# Exercise directions
Among the entries, which lines carry the string "insecure"? Copy every one.
Start of Block
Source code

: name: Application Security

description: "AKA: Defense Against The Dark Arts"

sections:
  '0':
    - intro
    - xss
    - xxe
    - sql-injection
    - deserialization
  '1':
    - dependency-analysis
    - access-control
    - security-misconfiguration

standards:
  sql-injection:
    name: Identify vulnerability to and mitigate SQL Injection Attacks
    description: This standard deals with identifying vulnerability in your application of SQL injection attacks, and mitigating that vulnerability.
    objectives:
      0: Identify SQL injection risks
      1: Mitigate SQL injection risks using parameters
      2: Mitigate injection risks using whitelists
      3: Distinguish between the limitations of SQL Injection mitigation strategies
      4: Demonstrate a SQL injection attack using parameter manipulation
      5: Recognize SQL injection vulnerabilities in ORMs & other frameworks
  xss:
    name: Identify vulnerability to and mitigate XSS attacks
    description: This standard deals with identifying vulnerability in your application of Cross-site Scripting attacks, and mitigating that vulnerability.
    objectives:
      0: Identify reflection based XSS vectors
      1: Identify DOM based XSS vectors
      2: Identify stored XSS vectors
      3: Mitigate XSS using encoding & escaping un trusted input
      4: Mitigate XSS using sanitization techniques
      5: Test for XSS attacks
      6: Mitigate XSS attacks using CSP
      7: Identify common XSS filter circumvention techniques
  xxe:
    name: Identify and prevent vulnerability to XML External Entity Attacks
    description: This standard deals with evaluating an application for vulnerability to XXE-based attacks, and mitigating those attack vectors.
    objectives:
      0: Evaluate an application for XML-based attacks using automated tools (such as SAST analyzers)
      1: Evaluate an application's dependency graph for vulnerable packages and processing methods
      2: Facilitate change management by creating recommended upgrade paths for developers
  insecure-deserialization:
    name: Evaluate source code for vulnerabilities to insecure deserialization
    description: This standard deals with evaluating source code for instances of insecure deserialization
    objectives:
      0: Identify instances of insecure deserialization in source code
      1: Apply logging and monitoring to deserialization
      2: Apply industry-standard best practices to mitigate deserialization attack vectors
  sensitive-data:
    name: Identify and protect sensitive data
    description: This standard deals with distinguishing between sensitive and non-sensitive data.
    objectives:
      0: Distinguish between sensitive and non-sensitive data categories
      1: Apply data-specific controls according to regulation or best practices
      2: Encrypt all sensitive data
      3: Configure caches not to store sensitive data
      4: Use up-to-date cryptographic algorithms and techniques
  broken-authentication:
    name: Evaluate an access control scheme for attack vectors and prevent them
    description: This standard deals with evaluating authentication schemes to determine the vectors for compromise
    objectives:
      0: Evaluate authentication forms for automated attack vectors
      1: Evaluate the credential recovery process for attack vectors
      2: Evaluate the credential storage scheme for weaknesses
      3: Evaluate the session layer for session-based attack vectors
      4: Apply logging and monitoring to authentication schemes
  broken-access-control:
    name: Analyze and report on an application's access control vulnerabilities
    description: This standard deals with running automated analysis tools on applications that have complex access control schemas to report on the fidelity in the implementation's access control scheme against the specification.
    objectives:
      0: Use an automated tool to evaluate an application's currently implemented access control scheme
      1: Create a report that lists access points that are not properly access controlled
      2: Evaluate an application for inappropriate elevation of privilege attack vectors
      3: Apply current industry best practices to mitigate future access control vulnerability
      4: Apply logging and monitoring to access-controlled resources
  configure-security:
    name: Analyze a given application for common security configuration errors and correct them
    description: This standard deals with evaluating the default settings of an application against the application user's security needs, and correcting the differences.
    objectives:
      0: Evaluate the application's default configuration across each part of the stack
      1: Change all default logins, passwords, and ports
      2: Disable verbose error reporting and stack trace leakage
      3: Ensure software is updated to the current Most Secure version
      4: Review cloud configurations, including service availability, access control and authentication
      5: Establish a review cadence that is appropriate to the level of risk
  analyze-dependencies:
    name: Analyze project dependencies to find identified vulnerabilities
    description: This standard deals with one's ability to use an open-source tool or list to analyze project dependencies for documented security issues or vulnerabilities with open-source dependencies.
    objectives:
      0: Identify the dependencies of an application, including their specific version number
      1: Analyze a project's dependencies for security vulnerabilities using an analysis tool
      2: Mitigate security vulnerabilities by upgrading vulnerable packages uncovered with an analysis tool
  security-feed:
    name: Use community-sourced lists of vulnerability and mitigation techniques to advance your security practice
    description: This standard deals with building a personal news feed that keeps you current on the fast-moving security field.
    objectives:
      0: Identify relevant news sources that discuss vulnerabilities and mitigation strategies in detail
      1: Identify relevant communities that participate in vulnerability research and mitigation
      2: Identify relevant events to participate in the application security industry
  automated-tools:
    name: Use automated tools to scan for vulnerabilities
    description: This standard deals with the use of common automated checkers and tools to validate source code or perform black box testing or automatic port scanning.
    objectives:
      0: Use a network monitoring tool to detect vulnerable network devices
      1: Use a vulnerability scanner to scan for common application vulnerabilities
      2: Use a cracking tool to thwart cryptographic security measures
End of Block
# Result
  insecure-deserialization:
    name: Evaluate source code for vulnerabilities to insecure deserialization
    description: This standard deals with evaluating source code for instances of insecure deserialization
      0: Identify instances of insecure deserialization in source code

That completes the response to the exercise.